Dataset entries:
━━━━━━━━━━━━━━━━

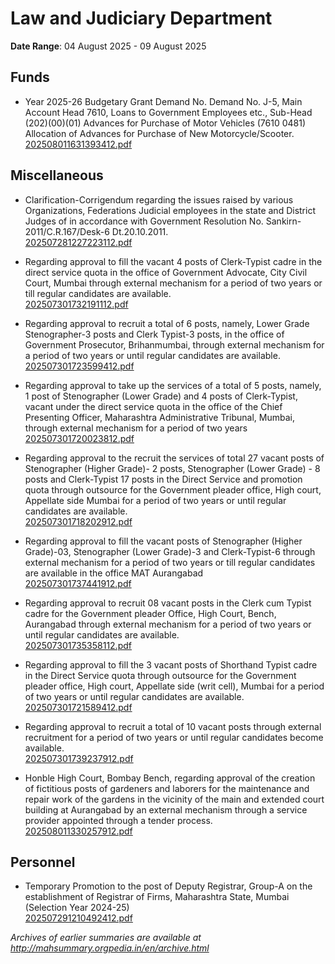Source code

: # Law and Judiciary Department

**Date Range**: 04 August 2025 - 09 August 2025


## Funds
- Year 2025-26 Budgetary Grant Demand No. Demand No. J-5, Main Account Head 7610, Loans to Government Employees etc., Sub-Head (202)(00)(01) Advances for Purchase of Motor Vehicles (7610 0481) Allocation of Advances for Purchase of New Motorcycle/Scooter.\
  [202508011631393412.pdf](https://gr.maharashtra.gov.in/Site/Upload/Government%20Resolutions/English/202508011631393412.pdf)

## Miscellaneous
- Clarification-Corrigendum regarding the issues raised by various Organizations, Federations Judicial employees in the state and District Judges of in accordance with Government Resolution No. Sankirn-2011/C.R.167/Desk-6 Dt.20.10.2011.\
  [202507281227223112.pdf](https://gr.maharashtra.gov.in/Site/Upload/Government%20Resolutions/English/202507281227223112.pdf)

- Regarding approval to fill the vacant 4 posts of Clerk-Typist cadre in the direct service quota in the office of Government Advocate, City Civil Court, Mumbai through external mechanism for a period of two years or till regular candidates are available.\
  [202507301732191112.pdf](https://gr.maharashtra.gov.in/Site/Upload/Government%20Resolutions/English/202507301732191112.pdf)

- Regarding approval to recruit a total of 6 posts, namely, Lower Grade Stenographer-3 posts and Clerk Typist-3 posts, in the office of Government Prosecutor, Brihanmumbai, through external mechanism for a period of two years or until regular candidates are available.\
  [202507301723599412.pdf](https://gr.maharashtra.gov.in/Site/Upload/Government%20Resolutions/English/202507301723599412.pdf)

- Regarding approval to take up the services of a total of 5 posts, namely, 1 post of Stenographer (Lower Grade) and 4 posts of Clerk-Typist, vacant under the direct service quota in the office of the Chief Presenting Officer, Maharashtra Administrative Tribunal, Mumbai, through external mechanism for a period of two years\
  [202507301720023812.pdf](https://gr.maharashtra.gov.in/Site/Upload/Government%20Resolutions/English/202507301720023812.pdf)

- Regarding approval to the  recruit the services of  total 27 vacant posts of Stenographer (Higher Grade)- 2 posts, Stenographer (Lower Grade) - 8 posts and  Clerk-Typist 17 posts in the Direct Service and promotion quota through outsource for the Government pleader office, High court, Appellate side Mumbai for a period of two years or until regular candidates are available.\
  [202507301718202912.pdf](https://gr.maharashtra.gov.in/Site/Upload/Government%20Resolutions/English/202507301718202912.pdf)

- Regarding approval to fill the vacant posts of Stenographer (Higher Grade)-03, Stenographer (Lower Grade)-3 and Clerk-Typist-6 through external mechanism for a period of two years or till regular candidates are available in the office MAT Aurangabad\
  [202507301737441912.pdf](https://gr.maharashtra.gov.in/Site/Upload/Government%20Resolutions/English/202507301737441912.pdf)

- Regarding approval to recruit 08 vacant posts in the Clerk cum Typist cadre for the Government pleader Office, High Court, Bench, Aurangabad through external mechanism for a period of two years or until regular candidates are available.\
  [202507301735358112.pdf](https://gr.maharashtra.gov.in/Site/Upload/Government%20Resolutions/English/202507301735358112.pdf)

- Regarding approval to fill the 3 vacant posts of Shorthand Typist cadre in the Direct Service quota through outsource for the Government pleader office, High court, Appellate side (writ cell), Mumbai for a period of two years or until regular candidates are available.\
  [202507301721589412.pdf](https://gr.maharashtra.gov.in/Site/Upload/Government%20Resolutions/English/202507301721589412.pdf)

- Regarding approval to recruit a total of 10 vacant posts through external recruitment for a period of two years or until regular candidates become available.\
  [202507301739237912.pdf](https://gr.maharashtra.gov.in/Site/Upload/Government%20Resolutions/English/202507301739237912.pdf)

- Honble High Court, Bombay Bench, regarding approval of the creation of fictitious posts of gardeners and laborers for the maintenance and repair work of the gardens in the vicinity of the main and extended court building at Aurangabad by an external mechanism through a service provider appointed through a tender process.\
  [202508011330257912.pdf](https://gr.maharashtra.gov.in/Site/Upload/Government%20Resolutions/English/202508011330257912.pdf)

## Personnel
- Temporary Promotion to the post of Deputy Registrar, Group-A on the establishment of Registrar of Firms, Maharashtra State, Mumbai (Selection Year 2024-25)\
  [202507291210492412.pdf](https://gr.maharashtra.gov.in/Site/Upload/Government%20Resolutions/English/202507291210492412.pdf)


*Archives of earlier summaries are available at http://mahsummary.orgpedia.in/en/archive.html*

━━━━━━━━━━━━━━━━

Beginning with the first entry above, reproduce every line verbatim until the line with "## Miscellaneous", which is included too; omit pictures.

• The completed task:
Source code

: # Law and Judiciary Department

**Date Range**: 04 August 2025 - 09 August 2025


## Funds
- Year 2025-26 Budgetary Grant Demand No. Demand No. J-5, Main Account Head 7610, Loans to Government Employees etc., Sub-Head (202)(00)(01) Advances for Purchase of Motor Vehicles (7610 0481) Allocation of Advances for Purchase of New Motorcycle/Scooter.\
  [202508011631393412.pdf](https://gr.maharashtra.gov.in/Site/Upload/Government%20Resolutions/English/202508011631393412.pdf)

## Miscellaneous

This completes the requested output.